Jauhien Sakret, is for the first time accused in the criminal case of “mass riots”. He has not been politically active or belonged to any political organisation or party. On December 19, 2010 he participated in the demonstration after the elections where he got arrested by the Police, He was sentenced to ten days imprisonment for participating in an unauthorised event. Later Jauhien Sakret was transmitted to the prison on Valadarski Street in Minsk where he is at the moment.
Mikita Lichavid, arrested in accordance with the criminal case of “mass riots” and sentenced to three and half year imprisonment in a colony of high security, starts a hunger strike in protest against the unjustified verdict.

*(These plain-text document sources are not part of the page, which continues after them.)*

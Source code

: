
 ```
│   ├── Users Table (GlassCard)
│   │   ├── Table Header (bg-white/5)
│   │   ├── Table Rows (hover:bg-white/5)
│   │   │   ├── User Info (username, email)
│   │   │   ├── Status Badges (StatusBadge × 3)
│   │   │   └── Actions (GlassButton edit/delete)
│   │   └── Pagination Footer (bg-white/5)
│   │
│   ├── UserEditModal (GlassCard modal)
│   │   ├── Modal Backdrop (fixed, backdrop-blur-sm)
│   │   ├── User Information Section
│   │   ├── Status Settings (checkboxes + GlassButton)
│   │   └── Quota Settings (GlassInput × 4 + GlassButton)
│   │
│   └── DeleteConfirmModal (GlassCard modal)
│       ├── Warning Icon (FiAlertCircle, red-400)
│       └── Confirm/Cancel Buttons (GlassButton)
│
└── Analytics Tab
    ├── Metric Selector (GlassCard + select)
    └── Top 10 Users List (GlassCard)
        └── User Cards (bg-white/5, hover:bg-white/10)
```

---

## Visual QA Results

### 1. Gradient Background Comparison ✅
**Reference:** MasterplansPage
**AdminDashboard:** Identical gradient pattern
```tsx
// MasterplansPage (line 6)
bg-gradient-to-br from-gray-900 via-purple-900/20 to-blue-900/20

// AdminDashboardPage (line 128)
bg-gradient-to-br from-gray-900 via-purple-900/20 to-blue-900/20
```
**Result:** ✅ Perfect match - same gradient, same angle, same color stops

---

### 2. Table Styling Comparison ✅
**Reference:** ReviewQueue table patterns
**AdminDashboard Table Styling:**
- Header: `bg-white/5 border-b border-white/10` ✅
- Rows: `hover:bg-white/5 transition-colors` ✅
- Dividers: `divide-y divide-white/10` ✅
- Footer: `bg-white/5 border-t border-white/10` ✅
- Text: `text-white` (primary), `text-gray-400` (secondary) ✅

Mikalaj Carhiniec, Belarusian official and chairman of the State Society Council of Morality, suggests that the Parliament of Belarus prohibit oppositional activists to leave the country. His reasoning for this is that “the opposition must be punished somehow for unjustified damage of the Belarusian regime.
April 1, 2011
Natalia Radzina, journalist of the most popular independent news agency Charter97, secretly flees the country just before an interrogation at the KGB. She announces it through the news page Charter97. Natalia Radzina is one of the accused in the criminal case of “mass riots”.
After the news that Natalia Radzina fled the country, the KGB straight away starts interrogating journalists at night, among them are Maryna Koktys from the newspaper Naša Niva and Andrej Skurko, chief editor of the same newspaper.

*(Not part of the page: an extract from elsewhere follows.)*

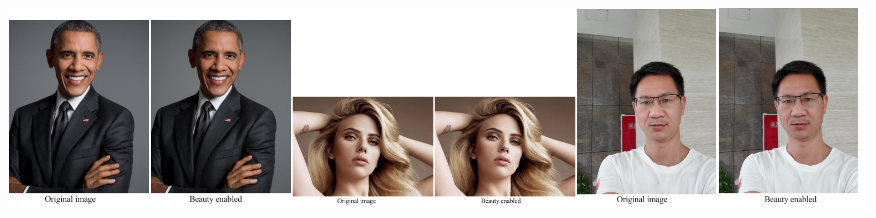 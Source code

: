 <div class='paper-box'><div class='paper-box-image'><img src='images/b.png' alt="sym" width="33%"><img src='images/b1.png' alt="sym" width="33%"><img src='images/b2.png' alt="sym" width="33%"></div>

Siarhiej Kavalenka, democratic activist in the town of Vociebsk, is released from jail after seven days. He got arrested on Freedom Day March 25. However, 5 minutes after leaving the jail, he is once again arrested. The Police initiate a new case against him and accuses him of “break of the jail regime”. As a result, Siarhiej Kavalenka is sentenced to another 15 days imprisonment. The activist declares a hunger strike in protest against the repressions against him.
Uladzimir Niaklajeu, former oppositional candidate in the elections, is interrogated by the KGB. Now he faces milder charges since the Prosecution Office recently changed the charges. Now Uladzimir Niaklajeu might be imprisoned for up to three years.
The Belarusian Popular Front, country’s oldest democratic political party, continues protesting against the cancellation of the rent agreement which means that the party has to leave the current office. During the first days of the protests, people guard the office around the clock. Foreign ambassadors visit the office of the BPF Party to express the support. Many musicians and writers organise different kind of events in solidarity with the party.
The General Prosecutor’s Office of the Republic of Belarus rejects opening a criminal case in accordance with the statement of Ales Michalevic, former oppositional candidate, about the tortures towards him at the KGB jail. On February 28, the politician sent an official request to the Prosecutor’s Office to investigate and stop the tortures and horrible conditions at the KGB jail.
Some more participants that are accused in the criminal case of “mass riots” face new changed charges.
The preliminary investigative department of Minsk City Department of Internal Affairs has brought new changed charges against Zmicier Bandarenka (European Belarus), Paval Sieviaryniec (one of the leaders of the Belarusian Christian Democracy), Iryna Chalip (journalist and wife of former oppositional candidate Andrej Sannikau) and Siarhiej Marcalevic (colleague of former oppositional candidate Mikola Statkievic). Now they are being accused of organising and preparing actions that flagrantly violate public order, or active participation in them in accordance with the article 342 §1. The article provides for a fine, or an arrest of up to 6 months, or restriction of freedom for up to two years, or imprisonment for the same term.